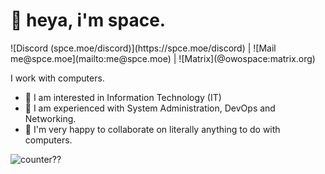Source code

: <h1>👋 heya, i'm space. </h1>
![Discord (spce.moe/discord)](https://spce.moe/discord) | ![Mail me@spce.moe](mailto:me@spce.moe) | ![Matrix](@owospace:matrix.org)

I work with computers.

- 👀 I am interested in Information Technology (IT)
- 🌱 I am experienced with System Administration, DevOps and Networking.
- 💞️ I'm very happy to collaborate on literally anything to do with computers.

![counter??](https://count.getloli.com/get/@owospace?theme=rule34)

<!---
owospace/owospace is a ✨ special ✨ repository because its `README.md` (this file) appears on your GitHub profile.
You can click the Preview link to take a look at your changes.
--->
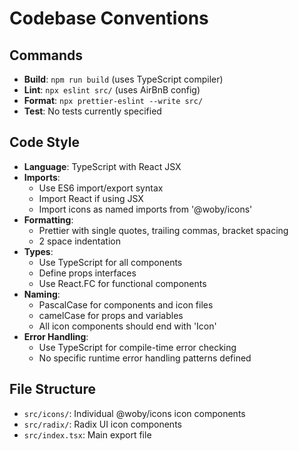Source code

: # Codebase Conventions

## Commands
- **Build**: `npm run build` (uses TypeScript compiler)
- **Lint**: `npx eslint src/` (uses AirBnB config)
- **Format**: `npx prettier-eslint --write src/`
- **Test**: No tests currently specified

## Code Style
- **Language**: TypeScript with React JSX
- **Imports**: 
  - Use ES6 import/export syntax
  - Import React if using JSX
  - Import icons as named imports from '@woby/icons'
- **Formatting**: 
  - Prettier with single quotes, trailing commas, bracket spacing
  - 2 space indentation
- **Types**: 
  - Use TypeScript for all components
  - Define props interfaces
  - Use React.FC<Props> for functional components
- **Naming**:
  - PascalCase for components and icon files
  - camelCase for props and variables
  - All icon components should end with 'Icon'
- **Error Handling**:
  - Use TypeScript for compile-time error checking
  - No specific runtime error handling patterns defined

## File Structure
- `src/icons/`: Individual @woby/icons icon components
- `src/radix/`: Radix UI icon components
- `src/index.tsx`: Main export file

WORK INSTRUCTION:
This exercise calls for the records to be given again exactly, without the images.

RESULT OF THE EXERCISE:
Source code

: <h1>👋 heya, i'm space. </h1>
![Discord (spce.moe/discord)](https://spce.moe/discord) | ![Mail me@spce.moe](mailto:me@spce.moe) | ![Matrix](@owospace:matrix.org)

I work with computers.

- 👀 I am interested in Information Technology (IT)
- 🌱 I am experienced with System Administration, DevOps and Networking.
- 💞️ I'm very happy to collaborate on literally anything to do with computers.

![counter??](https://count.getloli.com/get/@owospace?theme=rule34)

<!---
owospace/owospace is a ✨ special ✨ repository because its `README.md` (this file) appears on your GitHub profile.
You can click the Preview link to take a look at your changes.
--->
Source code

: # Codebase Conventions

## Commands
- **Build**: `npm run build` (uses TypeScript compiler)
- **Lint**: `npx eslint src/` (uses AirBnB config)
- **Format**: `npx prettier-eslint --write src/`
- **Test**: No tests currently specified

## Code Style
- **Language**: TypeScript with React JSX
- **Imports**: 
  - Use ES6 import/export syntax
  - Import React if using JSX
  - Import icons as named imports from '@woby/icons'
- **Formatting**: 
  - Prettier with single quotes, trailing commas, bracket spacing
  - 2 space indentation
- **Types**: 
  - Use TypeScript for all components
  - Define props interfaces
  - Use React.FC<Props> for functional components
- **Naming**:
  - PascalCase for components and icon files
  - camelCase for props and variables
  - All icon components should end with 'Icon'
- **Error Handling**:
  - Use TypeScript for compile-time error checking
  - No specific runtime error handling patterns defined

## File Structure
- `src/icons/`: Individual @woby/icons icon components
- `src/radix/`: Radix UI icon components
- `src/index.tsx`: Main export file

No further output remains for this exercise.